### Supplied records

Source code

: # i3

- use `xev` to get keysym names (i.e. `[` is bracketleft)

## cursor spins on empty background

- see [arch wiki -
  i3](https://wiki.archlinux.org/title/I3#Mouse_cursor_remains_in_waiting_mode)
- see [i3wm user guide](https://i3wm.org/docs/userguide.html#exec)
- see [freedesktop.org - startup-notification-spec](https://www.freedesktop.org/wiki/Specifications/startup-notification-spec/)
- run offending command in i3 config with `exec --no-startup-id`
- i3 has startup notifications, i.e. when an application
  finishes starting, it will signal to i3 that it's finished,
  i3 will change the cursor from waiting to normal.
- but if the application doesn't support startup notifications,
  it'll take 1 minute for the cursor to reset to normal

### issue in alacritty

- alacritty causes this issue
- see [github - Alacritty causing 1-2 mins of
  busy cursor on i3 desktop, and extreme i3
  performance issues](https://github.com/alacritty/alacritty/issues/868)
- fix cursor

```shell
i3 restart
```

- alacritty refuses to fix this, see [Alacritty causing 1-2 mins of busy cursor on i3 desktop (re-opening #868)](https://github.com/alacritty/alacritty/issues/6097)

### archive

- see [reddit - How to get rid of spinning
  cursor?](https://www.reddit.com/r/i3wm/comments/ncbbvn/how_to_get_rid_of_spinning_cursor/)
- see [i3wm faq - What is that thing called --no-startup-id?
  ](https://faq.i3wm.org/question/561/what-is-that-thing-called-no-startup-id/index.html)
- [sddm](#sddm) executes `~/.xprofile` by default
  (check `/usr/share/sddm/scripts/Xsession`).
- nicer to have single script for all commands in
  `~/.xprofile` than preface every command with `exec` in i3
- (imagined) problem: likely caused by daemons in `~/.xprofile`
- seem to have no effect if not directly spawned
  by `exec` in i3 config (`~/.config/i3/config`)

######

What the exercise asks: How many lines in the records above contain the word "mins"? Reply with the number and nothing more.

Result below: 2